I finally finished watching Andy Stanley's series called Staying In Love and absolutely loved it! (no pun intended) These are just a few highlights of the notes I wrote in my journal while I watched. I averaged about 3-4 pages for each week (4 weeks) so I won't put them all up, but I would really suggest checking it out.

-The key to staying in love is to make love a verb.
-Choosing the right person is part of it, but learning to be and become the right person is the bigger part of it.
-The feelings and emotions are not the engine of the relationship.
-Love is something you actively do.
-It's about mutual submission. The biggest conflict should be who takes priority. Even if you don't make my the priority, I'm making you my priority. When you are constantly putting each other ahead of yourselves, it creates a balance.
-Submission means I place myself under you because I want to, not because you want me to or I feel like I have to.

-Falling in love requires a pulse; staying in love requires a plan. Falling in love requires attraction; staying in love requires action.
-God created me to love someone intimately in every way possible and to do life with them until death parts us, but the world tells me this isn't possible.
-Even though loving like Christ is difficult, isn't it true that I would love to be loved like that?
-The heart of staying in love is valuing him above myself. Always act like he is more important that me. I defer to him. It's about respect. All day, every day.
-How do I treat my most valuable possession? There's almost a sense of awe about it. That's how I should treat him. It comes naturally at first and then becomes something that is done intentionally. That's how the love gets deeper and better. It's a lifestyle to be developed.
-I am mostly interested in the things that interest me. I must learn to express interest in whatever he is interested in and support it.
-I can spend the rest of my life being right or I can be in love. I can't have both. (that's a big deal for stubborn me)

-It would be possible to be in love like we're 16 years old forever if our hearts had never been hurt and we didn't have any baggage, but that's not what life is like. We all have stuff inside of us and don't really know what it is until we're in a committed relationship and we hit a bump. The reason these "things" come out isn't because of the other person, it's because of what is inside.
-My ability to feel a certain way is determined by the condition of my heart. My ability to stay in love has as much to do with my heart as it does with who I'm with. Everything I do flows from my heart. My relationship is the overflow of my heart. If my heart isn't in good shape, I won't be able to maintain a healthy relationship.
-If I want to stay in love, I have to monitor my heart.
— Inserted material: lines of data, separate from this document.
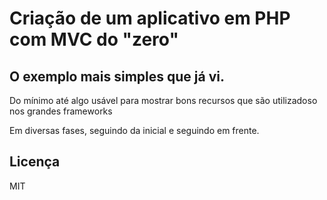 # Criação de um aplicativo em PHP com MVC do "zero"

## O exemplo mais simples que já vi.

Do mínimo até algo usável para mostrar bons recursos que são utilizadoso nos grandes frameworks

Em diversas fases, seguindo da inicial e seguindo em frente.

## Licença

MIT

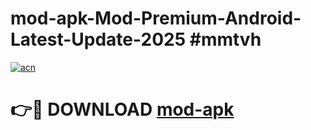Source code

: # mod-apk-Mod-Premium-Android-Latest-Update-2025 #mmtvh

[![acn](https://github.com/user-attachments/assets/0f9c940e-d8b0-45ae-aac7-cd30a18b3e1c)](https://app.mediaupload.pro?title=mod-apk&ref=07M)

# 👉🔴 DOWNLOAD [mod-apk](https://app.mediaupload.pro?title=mod-apk&ref=07M)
-In every relationship, at some point, there is a gap between what we expect and how a person behaves. In these gaps me choose to either believe the best or assume the worst. That decision makes all the difference.
-2 things determine what you put in that gap: what you see (situation) and who you are (experiences)
-Find the most generous explanation for each other's behavior, and then believe it.
-Love protects the integrity of the relationship. I won't look for negatives. I'm looking for a way to keep love alive.
-Every time you choose to think negatively, you have contributed to the demise of your relationship.
-The last thing your significant other wants to do is disappoint you. When you go negative, it communicates disappointment and says "no matter how hard you try, you will never measure up" Every time that is communicated, you push them further and further away.
-When you choose to believe the best and communicate that, it builds the relationship.
-I will use these gaps to bring you closer to me. Am I willing to place in that gap "I trust you" until there is absolutely no excuse, and then we will have to have a tough conversation. But when that conversation is over, the trust comes right back in the gap.

1 comment:

  1. Um, yes. Kept inviting you to come to church with me!!! This was the series Andy was doing. Very, VERY good!